A Comprehensive Review of Graph-Theoretic Approaches to Secure Multiparty Computation: Security Models, Optimization Techniques, and Emerging Computing Applications
Keywords:
Secure Multiparty Computation, Graph Theory, Communication Graphs, Secret Sharing, Homomorphic Encryption, Network TopologyAbstract
Secure Multiparty Computation (MPC) is a foundational cryptographic paradigm that enables multiple parties to collaboratively compute a function over their private inputs without revealing sensitive data. Graph-theoretic approaches have recently emerged as powerful tools for modelling communication structures, optimizing protocol efficiency, and analyzing security properties in MPC systems. This review examines advancements from 2018 to 2023 in graph-theoretic MPC, focusing on security models, optimization strategies, and emerging applications. Graph structures are central to MPC, as they define communication topology, adversarial resilience, and protocol scalability. Research shows that communication graphs, expander graphs, and network topology models significantly influence the feasibility and efficiency of MPC protocols. Additionally, graph-based formulations enable secure computation of graph problems such as intersection, union, and edit distance under both semi-honest and malicious adversarial models.
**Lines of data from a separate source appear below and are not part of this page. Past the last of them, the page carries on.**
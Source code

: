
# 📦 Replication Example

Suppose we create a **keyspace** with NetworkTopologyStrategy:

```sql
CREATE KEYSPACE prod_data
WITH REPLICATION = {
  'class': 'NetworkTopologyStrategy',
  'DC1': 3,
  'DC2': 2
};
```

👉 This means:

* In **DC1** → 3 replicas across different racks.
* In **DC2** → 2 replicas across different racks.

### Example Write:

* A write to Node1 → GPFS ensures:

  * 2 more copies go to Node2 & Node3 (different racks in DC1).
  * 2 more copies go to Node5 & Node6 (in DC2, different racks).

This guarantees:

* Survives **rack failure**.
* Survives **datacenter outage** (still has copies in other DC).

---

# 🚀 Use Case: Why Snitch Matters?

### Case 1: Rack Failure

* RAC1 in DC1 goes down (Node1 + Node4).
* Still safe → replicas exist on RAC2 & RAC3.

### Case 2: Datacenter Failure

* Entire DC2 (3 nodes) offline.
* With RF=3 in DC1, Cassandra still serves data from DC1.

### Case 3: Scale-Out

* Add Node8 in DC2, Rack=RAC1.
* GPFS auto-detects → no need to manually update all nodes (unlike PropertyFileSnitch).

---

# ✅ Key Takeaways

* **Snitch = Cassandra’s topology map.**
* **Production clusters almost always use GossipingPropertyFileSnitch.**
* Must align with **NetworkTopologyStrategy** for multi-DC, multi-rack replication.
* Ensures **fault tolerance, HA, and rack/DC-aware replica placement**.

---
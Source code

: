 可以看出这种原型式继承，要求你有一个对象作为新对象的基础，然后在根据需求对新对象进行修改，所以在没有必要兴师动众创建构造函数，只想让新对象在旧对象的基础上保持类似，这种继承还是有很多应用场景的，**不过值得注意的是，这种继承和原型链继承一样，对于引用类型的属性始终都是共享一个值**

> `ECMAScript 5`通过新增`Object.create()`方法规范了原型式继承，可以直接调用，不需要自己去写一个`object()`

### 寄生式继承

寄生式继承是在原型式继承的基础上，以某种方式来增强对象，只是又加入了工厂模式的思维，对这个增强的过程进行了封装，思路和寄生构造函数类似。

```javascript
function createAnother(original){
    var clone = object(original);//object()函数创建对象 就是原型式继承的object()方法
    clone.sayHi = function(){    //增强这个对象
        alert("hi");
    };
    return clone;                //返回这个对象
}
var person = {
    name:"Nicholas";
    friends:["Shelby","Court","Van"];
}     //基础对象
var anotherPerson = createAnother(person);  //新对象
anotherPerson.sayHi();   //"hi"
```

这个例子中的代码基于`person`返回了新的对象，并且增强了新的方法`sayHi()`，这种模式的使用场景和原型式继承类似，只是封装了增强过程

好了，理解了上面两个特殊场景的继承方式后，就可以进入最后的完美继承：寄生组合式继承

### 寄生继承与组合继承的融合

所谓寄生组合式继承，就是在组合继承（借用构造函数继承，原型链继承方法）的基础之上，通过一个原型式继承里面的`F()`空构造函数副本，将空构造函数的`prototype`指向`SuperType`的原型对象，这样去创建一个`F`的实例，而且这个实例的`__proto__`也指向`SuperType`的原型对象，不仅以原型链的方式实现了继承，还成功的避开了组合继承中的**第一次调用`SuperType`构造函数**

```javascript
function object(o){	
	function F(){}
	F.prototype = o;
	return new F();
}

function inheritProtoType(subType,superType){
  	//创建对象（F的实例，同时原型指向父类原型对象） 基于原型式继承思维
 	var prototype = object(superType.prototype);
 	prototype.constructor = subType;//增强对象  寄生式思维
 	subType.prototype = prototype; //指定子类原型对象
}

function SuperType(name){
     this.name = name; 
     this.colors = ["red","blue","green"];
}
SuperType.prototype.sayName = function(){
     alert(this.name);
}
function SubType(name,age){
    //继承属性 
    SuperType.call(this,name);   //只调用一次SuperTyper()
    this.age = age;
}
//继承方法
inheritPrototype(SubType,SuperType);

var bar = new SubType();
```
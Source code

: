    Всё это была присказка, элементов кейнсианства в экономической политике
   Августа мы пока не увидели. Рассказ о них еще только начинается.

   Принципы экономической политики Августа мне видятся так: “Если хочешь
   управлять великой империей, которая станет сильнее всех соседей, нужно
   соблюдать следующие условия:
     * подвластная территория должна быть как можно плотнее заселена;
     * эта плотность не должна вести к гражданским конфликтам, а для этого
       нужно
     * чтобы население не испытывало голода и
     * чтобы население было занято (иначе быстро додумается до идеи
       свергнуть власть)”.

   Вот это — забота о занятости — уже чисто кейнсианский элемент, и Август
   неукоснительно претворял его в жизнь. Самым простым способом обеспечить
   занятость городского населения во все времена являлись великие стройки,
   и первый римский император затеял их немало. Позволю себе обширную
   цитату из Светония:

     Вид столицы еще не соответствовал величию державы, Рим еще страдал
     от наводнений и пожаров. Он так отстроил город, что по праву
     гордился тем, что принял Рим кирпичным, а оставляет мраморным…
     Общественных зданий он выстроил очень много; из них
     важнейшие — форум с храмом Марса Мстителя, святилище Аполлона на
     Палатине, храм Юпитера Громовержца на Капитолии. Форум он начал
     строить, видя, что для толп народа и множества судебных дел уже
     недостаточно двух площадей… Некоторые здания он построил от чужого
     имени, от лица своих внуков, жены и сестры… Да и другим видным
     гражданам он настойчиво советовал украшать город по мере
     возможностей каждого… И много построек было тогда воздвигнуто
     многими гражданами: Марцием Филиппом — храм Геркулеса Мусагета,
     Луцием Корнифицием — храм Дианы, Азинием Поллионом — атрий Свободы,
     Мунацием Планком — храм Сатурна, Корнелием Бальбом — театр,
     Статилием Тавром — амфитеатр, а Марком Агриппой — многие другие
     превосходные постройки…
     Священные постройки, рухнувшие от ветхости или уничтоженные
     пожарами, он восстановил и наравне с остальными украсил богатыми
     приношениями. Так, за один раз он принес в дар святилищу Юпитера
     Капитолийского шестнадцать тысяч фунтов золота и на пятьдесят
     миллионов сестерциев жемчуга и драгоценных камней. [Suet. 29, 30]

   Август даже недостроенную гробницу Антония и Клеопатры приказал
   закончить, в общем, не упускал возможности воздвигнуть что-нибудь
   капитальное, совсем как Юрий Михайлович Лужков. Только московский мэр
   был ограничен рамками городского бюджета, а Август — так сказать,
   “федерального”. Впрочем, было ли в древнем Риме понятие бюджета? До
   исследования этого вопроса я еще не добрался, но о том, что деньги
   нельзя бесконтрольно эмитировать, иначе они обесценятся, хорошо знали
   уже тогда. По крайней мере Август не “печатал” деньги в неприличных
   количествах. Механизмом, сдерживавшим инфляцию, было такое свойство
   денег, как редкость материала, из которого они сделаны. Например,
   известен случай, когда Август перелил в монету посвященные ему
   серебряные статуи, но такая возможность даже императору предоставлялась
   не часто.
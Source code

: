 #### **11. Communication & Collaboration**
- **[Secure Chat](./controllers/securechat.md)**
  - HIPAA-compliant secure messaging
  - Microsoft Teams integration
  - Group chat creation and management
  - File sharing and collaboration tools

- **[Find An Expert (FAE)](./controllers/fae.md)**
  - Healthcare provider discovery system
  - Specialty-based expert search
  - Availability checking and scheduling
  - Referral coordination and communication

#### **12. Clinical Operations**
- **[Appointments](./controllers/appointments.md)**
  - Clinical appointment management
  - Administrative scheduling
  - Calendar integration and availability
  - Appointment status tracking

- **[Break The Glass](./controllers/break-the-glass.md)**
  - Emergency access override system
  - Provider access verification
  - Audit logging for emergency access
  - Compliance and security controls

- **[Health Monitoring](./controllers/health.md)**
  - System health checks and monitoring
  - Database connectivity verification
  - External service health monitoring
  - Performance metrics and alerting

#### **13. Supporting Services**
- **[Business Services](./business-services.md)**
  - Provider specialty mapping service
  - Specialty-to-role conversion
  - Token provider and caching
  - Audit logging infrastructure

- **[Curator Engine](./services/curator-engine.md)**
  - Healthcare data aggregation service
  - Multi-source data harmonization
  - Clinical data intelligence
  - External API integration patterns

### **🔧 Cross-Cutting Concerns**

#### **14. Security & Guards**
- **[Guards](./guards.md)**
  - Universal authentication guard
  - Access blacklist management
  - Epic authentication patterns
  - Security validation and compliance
Modern MPC systems integrate graph theory with cryptographic primitives such as secret sharing, homomorphic encryption, and zero-knowledge proofs. These approaches enhance privacy preservation, reduce communication complexity, and improve scalability in distributed systems. Applications span machine learning, secure data analytics, blockchain, and distributed optimization. Despite significant progress, challenges remain in balancing security guarantees with computational efficiency, especially in large-scale and dynamic networks. This review synthesizes current methodologies, highlights key trends, and identifies future research directions, including adaptive graph-based protocols, quantum-resistant MPC, and AI-driven optimization.